Auch wenn Frauen in den 1950er/60er Jahren nicht entsprechend ihrem Anteil an der Erwerbsbevölkerung in den Gewerkschaften vertreten sind und auch wenn sie nicht entsprechend ihrem Anteil an der Gewerkschaftsmitgliedschaft Führungspositionen innehaben, so bedeutet das nicht, dass die traditionellen Frauenthemen von den Gewerkschaften missachtet werden: Ob in Fragen des Arbeitsschutzes und der Arbeitszeit oder auch der Sozialversicherung – stets kümmern sich die Gewerkschaften in „West“ und „Ost“ um die besonderen Interessen von Frauen.

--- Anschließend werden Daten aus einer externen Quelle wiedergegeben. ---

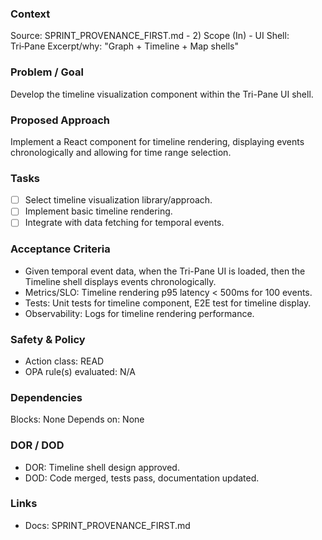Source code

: ### Context
Source: SPRINT_PROVENANCE_FIRST.md - 2) Scope (In) - UI Shell: Tri‑Pane
Excerpt/why: "Graph + Timeline + Map shells"

### Problem / Goal
Develop the timeline visualization component within the Tri-Pane UI shell.

### Proposed Approach
Implement a React component for timeline rendering, displaying events chronologically and allowing for time range selection.

### Tasks
- [ ] Select timeline visualization library/approach.
- [ ] Implement basic timeline rendering.
- [ ] Integrate with data fetching for temporal events.

### Acceptance Criteria
- Given temporal event data, when the Tri-Pane UI is loaded, then the Timeline shell displays events chronologically.
- Metrics/SLO: Timeline rendering p95 latency < 500ms for 100 events.
- Tests: Unit tests for timeline component, E2E test for timeline display.
- Observability: Logs for timeline rendering performance.

### Safety & Policy
- Action class: READ
- OPA rule(s) evaluated: N/A

### Dependencies
Blocks: None
Depends on: None

### DOR / DOD
- DOR: Timeline shell design approved.
- DOD: Code merged, tests pass, documentation updated.

### Links
- Docs: SPRINT_PROVENANCE_FIRST.md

In den 1970er/80er Jahren ist Gleichstellungspolitik auch im „Westen“ in allen Gewerkschaften angekommen: Genderpolitik ist keine „Frauendomäne“, sondern als Querschnittsaufgabe gewerkschaftlicher Politik anerkannt. Dieser Trend wird nach der Deutschen Einheit noch verstärkt: Es geht nicht mehr allein um Arbeitsschutz und Lohngerechtigkeit, sondern auch um die gezielte Förderung von Qualifikation und beruflichem Aufstieg von Frauen – bis in die Leitungsgremien von Betrieben bzw. Unternehmen und auch von Gewerkschaften.
Ein „Jahrhundertthema“ bleibt jedoch die Frage der Lohngerechtigkeit: Die Gewerkschaften sind angetreten mit der Devise „Gleicher Lohn für gleiche Arbeit“. Doch weder in der Bundesrepublik Deutschland noch in der DDR wird diese Maxime wirklich durchgesetzt. Und das gilt auch im vereinten Deutschland. „Gender Pay Gap“ ist nach wie vor ein aktuelles Thema.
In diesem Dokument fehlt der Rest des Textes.